We first went to Beacon Point on the West Side of St. Thomas. Here we were able to sample a local banana margarita that tasted very similar to banana bread and provide me with my first of many gorgeous views of St. Thomas. Our next stop at Scenic Overlook for years has provided travel companies, and photographers with one of the most recognized and photographed views in the World as you look down onto downtown Charlotte Amalie, Blackbeard and Bluebeards Castles, and the beautiful Bays that mark the entrance into the St. Thomas ports at Havensight and Crown Bay.
Our third stop was at a point just above the famous Magens Bay that offered majestic views of the Bay itself and views of several neighboring islands including St. John and St. Croix. The fourth and final stop on our tour was to the World Famous Mountain Top of St. Peter Mountain, the highest point in St. Thomas. Here we saw more magnificent views of Magens Bay and the neighboring islands. With our tour finished I was happy having seen every location on St. Thomas that I had in mind.

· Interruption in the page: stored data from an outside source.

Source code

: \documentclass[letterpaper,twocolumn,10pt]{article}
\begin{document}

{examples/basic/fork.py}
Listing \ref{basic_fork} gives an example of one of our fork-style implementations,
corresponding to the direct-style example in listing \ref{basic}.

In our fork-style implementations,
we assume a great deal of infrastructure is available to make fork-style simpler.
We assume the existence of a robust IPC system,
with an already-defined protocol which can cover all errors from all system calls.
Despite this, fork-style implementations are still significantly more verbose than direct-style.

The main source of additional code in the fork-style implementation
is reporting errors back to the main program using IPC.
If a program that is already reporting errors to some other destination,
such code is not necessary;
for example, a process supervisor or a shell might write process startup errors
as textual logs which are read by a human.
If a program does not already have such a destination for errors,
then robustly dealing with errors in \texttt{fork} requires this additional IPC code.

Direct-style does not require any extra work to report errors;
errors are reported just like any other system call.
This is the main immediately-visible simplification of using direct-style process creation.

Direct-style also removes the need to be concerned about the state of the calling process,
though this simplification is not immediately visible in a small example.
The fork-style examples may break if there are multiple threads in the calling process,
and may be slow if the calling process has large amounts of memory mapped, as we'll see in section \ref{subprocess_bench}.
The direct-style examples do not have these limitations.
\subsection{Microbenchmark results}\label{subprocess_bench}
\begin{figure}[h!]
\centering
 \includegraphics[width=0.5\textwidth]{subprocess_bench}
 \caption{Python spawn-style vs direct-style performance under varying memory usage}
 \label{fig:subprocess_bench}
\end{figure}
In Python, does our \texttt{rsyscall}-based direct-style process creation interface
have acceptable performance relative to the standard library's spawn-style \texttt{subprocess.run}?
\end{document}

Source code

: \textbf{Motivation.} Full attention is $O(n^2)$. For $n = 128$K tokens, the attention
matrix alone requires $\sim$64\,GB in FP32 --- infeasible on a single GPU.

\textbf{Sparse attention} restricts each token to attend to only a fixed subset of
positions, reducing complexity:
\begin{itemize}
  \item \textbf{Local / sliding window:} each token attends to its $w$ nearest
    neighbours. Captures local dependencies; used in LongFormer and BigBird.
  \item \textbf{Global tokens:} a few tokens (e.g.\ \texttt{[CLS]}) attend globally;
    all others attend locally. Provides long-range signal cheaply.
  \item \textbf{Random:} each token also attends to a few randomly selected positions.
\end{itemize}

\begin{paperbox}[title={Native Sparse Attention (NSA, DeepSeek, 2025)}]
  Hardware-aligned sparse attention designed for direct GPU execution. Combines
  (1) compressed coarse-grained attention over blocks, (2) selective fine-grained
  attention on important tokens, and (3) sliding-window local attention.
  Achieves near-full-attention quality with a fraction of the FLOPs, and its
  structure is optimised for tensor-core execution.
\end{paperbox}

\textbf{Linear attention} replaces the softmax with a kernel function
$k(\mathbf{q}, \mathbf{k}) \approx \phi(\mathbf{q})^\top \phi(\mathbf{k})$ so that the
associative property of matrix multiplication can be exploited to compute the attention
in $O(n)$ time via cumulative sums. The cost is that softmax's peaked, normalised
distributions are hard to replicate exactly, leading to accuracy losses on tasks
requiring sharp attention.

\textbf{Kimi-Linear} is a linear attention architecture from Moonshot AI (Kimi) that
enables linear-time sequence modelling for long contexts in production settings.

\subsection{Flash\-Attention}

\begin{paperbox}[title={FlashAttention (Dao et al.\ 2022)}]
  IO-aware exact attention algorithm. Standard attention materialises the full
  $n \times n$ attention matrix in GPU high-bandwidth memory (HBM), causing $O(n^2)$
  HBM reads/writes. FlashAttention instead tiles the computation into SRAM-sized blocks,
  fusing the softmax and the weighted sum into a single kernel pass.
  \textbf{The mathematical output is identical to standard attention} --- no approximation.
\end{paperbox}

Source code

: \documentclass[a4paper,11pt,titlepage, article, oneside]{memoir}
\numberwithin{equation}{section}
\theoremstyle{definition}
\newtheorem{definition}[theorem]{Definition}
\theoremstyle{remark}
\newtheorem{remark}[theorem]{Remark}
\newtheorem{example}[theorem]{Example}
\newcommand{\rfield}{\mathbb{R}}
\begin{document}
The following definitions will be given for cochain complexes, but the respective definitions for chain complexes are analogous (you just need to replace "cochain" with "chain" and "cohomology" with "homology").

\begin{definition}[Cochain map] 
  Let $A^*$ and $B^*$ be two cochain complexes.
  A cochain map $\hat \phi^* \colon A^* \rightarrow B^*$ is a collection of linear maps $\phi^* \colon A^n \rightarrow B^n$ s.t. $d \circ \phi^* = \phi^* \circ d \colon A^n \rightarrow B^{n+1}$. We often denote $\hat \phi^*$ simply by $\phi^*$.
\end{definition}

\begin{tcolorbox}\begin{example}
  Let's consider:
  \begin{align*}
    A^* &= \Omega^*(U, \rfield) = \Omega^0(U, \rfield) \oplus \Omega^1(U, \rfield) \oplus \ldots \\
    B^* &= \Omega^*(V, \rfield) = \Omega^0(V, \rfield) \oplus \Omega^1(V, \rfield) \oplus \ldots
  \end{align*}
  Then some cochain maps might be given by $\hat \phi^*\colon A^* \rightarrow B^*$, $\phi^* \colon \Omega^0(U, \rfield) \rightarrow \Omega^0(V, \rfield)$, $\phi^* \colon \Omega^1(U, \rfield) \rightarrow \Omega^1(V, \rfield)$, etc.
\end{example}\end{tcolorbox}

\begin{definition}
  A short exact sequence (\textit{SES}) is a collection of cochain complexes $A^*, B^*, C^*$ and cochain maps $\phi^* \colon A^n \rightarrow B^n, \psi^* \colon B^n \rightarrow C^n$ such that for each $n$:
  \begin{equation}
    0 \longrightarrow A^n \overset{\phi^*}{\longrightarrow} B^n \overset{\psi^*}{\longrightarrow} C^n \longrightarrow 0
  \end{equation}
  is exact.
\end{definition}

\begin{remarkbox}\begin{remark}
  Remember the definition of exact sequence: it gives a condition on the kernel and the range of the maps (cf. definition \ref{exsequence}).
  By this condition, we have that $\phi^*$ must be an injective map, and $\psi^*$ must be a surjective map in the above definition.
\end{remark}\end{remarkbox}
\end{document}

Our original plan for San Juan was to tour the Bacardi Rum Distillery which was listed as an accessible tour. However, early on in the cruise, I was informed transportation would not be accessible and we opted out of it. This left us with limited options on what to do because the port for San Juan is in Old San Juan which presents a challenging environment to those with mobility disabilities due to the vast uneven and cobblestone roads and sidewalks.

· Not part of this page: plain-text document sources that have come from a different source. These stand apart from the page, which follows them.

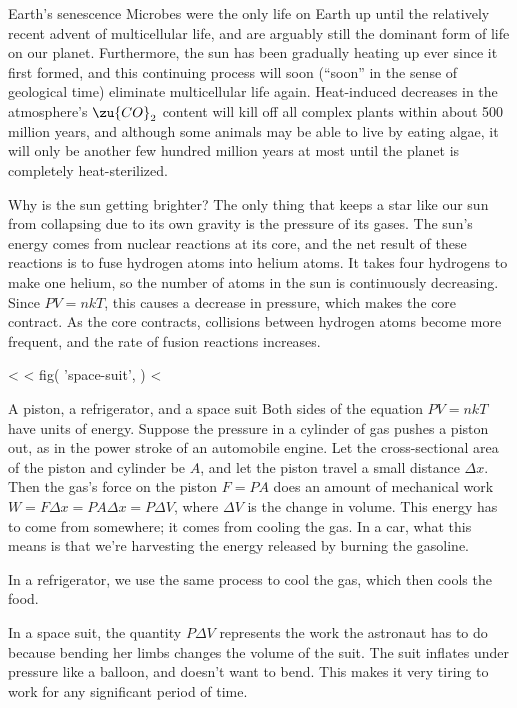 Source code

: \begin{eg}{Earth's senescence}
Microbes were the only life on Earth up until the relatively recent
advent of multicellular life, and are arguably still the dominant form
of life on our planet. Furthermore, the sun has been gradually heating
up ever since it first formed, and this continuing process will soon
(``soon'' in the sense of geological time) eliminate multicellular life
again. Heat-induced decreases in the atmosphere's $\zu{CO}_2$ content will
kill off all complex plants within about 500 million years, and
although some animals may be able to live by eating algae, it will only
be another few hundred million years at most until the planet is
completely heat-sterilized.

Why is the sun getting brighter? The only thing that keeps a star
like our sun from collapsing due to its own gravity is the pressure
of its gases. The sun's energy comes from nuclear reactions at its core,
and the net result of these reactions is to fuse hydrogen atoms into
helium atoms. It takes four hydrogens to make one helium,
so the number of atoms in the sun is continuously decreasing. Since
$PV=nkT$, this causes a decrease in pressure, which makes the core
contract. As the core contracts, collisions between hydrogen atoms
become more frequent, and the rate of fusion reactions increases.
\end{eg}


<%
<%
  fig(
    'space-suit',
  )
<%
\begin{eg}{A piston, a refrigerator, and a space suit}\label{eg:p-delta-v}
Both sides of the equation $PV=nkT$ have units of energy.
Suppose the pressure in a cylinder of gas pushes a piston out,
as in the power stroke of an automobile engine. Let the
cross-sectional area of the piston and cylinder be $A$,
and let the piston travel a small distance $\Delta x$. Then
the gas's force on the piston $F=PA$ does an amount of
mechanical work $W=F\Delta x=PA\Delta x=P\Delta V$, where
$\Delta V$ is the change in volume. This energy has to come
from somewhere; it comes from cooling the gas.
In a car, what this means is that we're harvesting
the energy released by burning the gasoline.

In a refrigerator, we use the same process to cool
the gas, which then cools the food.

In a space suit, the quantity $P\Delta V$ represents
the work the astronaut has to do because bending her
limbs changes the volume of the suit. The suit inflates
under pressure like a balloon, and doesn't want to bend.
This makes it very tiring to work for any significant
period of time.
\end{eg}

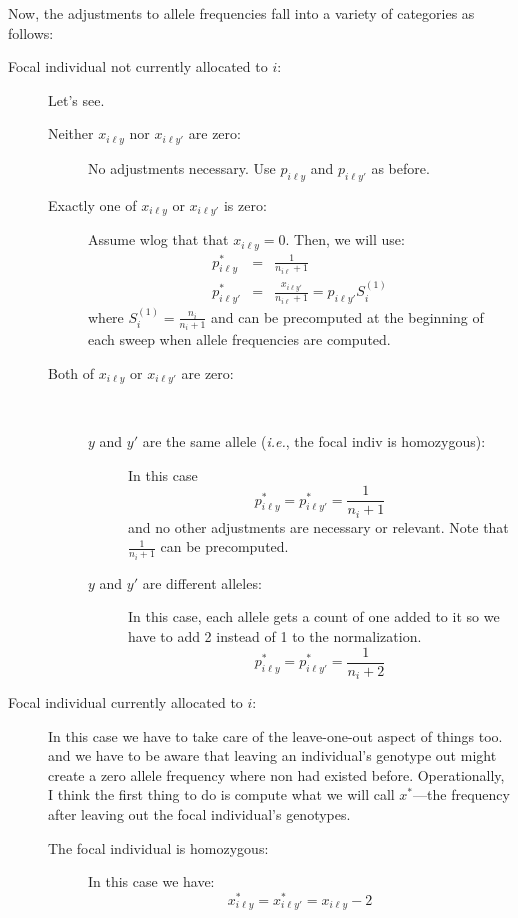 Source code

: \documentclass[11pt]{article}
\newcommand{\ie}{{\em i.e.},\xspace }
\begin{document}
Now, the adjustments to allele frequencies fall into a variety of categories as follows:
\begin{description}
	\item[Focal individual not currently allocated to $i$:] Let's see. 
	\begin{description}
		\item [Neither $x_{i\ell y}$ nor $x_{i\ell y'}$ are zero:] No adjustments necessary.  Use $p_{i\ell y}$ and $p_{i\ell y'}$ as before.
		\item [Exactly one of $x_{i\ell y}$ or $x_{i\ell y'}$ is zero:] Assume wlog that that $x_{i\ell y} = 0$.  Then, we will use:
		\begin{eqnarray*}
			p^*_{i\ell y} & = & \frac{1}{n_{i\ell} + 1} \\
			p^*_{i\ell y'} & = & \frac{x_{i\ell y'}}{n_{i\ell} + 1} = p_{i\ell y'} S_i^{(1)}
		\end{eqnarray*}
		where $S_i^{(1)} = \frac{n_i}{n_i + 1}$ and can be precomputed at the beginning of each sweep when allele frequencies are computed.
		\item [Both of $x_{i\ell y}$ or $x_{i\ell y'}$ are zero:] ~
		\begin{description}
			\item [$y$ and $y'$ are the same allele (\ie the focal indiv is homozygous):] In this case
			\[
				p^*_{i\ell y} = p^*_{i\ell y'} = \frac{1}{n_i + 1}
			\]
			and no other adjustments are necessary or relevant.  Note that $\frac{1}{n_i + 1}$ can be precomputed.
			\item [$y$ and $y'$ are different alleles:] In this case, each allele gets a count of one added to it
			so we have to add 2 instead of 1 to the normalization.
			\[
				p^*_{i\ell y} = p^*_{i\ell y'} = \frac{1}{n_i + 2}
			\]
		\end{description}
	\end{description}
	\item [Focal individual currently allocated to $i$:] In this case we have to take care of the leave-one-out aspect of things too.
	and we have to be aware that leaving an individual's genotype out might create a zero allele frequency where non had existed before.  
	Operationally, I think the first thing to do is compute what we will call $x^*$---the frequency after leaving out the focal
	individual's genotypes. 
	\begin{description}
		\item [The focal individual is homozygous:] In this case we have:
		\[
			x^*_{i\ell y} = x^*_{i\ell y'} = x_{i\ell y} - 2
\]
\end{description}
\end{description}
\end{document}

We discussed what to do and my parents felt they could help me navigate enough to see one of the Forts that surround Old San Juan. After disembarking the Fantasy we navigated along the cobblestone streets and sidewalks of Old San Juan looking at what the local vendors had to offer making our way to the Fort. The effort getting to/from the Fort wasn’t extreme but did prove challenging in some areas due to the lack of sidewalk ramps and uneven cobblestones. In the end, I was able to see part of the Fort and witness some great ocean wave action along the way but very happy I had my parents with me to help navigate.

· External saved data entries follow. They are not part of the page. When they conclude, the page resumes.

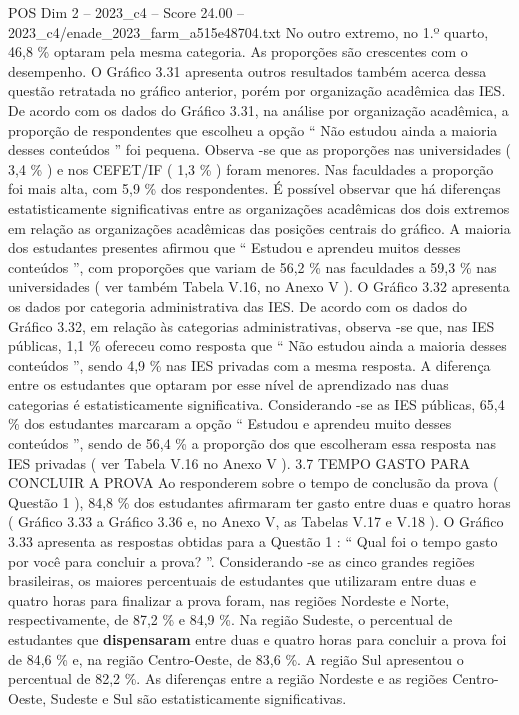 \begin{textsample}{POS Dim 2 – 2023\_c4 – Score 24.00 – 2023\_c4/enade\_2023\_farm\_a515e48704.txt}
No outro extremo, no 1.º quarto, 46,8 \% optaram pela mesma categoria.
As proporções são crescentes com o desempenho.
O Gráfico 3.31 apresenta outros resultados também acerca dessa questão retratada no gráfico anterior, porém por organização acadêmica das IES.
De acordo com os dados do Gráfico 3.31, na análise por organização acadêmica, a proporção de respondentes que escolheu a opção “ Não estudou ainda a maioria desses conteúdos ” foi pequena.
Observa -se que as proporções nas universidades ( 3,4 \% ) e nos CEFET/IF ( 1,3 \% ) foram menores.
Nas faculdades a proporção foi mais alta, com 5,9 \% dos respondentes.
É possível observar que há diferenças estatisticamente significativas entre as organizações acadêmicas dos dois extremos em relação as organizações acadêmicas das posições centrais do gráfico.
A maioria dos estudantes presentes afirmou que “ Estudou e aprendeu muitos desses conteúdos ”, com proporções que variam de 56,2 \% nas faculdades a 59,3 \% nas universidades ( ver também Tabela V.16, no Anexo V ).
O Gráfico 3.32 apresenta os dados por categoria administrativa das IES.
De acordo com os dados do Gráfico 3.32, em relação às categorias administrativas, observa -se que, nas IES públicas, 1,1 \% ofereceu como resposta que “ Não estudou ainda a maioria desses conteúdos ”, sendo 4,9 \% nas IES privadas com a mesma resposta.
A diferença entre os estudantes que optaram por esse nível de aprendizado nas duas categorias é estatisticamente significativa.
Considerando -se as IES públicas, 65,4 \% dos estudantes marcaram a opção “ Estudou e aprendeu muito desses conteúdos ”, sendo de 56,4 \% a proporção dos que escolheram essa resposta nas IES privadas ( ver Tabela V.16 no Anexo V ). 3.7 TEMPO GASTO PARA CONCLUIR A PROVA Ao responderem sobre o tempo de conclusão da prova ( Questão 1 ), 84,8 \% dos estudantes afirmaram ter gasto entre duas e quatro horas ( Gráfico 3.33 a Gráfico 3.36 e, no Anexo V, as Tabelas V.17 e V.18 ).
O Gráfico 3.33 apresenta as respostas obtidas para a Questão 1 : “ Qual foi o tempo gasto por você para concluir a prova? ”.
Considerando -se as cinco grandes regiões brasileiras, os maiores percentuais de estudantes que utilizaram entre duas e quatro horas para finalizar a prova foram, nas regiões Nordeste e Norte, respectivamente, de 87,2 \% e 84,9 \%.
Na região Sudeste, o percentual de estudantes que \textbf{dispensaram} entre duas e quatro horas para concluir a prova foi de 84,6 \% e, na região Centro-Oeste, de 83,6 \%.
A região Sul apresentou o percentual de 82,2 \%.
As diferenças entre a região Nordeste e as regiões Centro-Oeste, Sudeste e Sul são estatisticamente significativas.

\end{textsample}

At the end of our cruise frustration with the accessibility issues had taken its toll on me. I couldn’t understand why Disney Cruise Line, a company owned by The Walt Disney Company itself, could be so lacking with Accessibility when the Parks, which I have visited a dozen or more times, provided me with barrier-free experiences. I knew I had to voice my concerns and write to the President of Disney Cruise Line and their Accessibility Department. As is the goal with so many others, all I want is equal opportunities, fair treatment, and the ability for me and those after me to travel the World as barrier-free as possible. When I first returned from the cruise I was dead-set on never cruising Disney again. However, after having some time to “cool off” perhaps down the road if I found out about changes to policies and experiences I may try them again.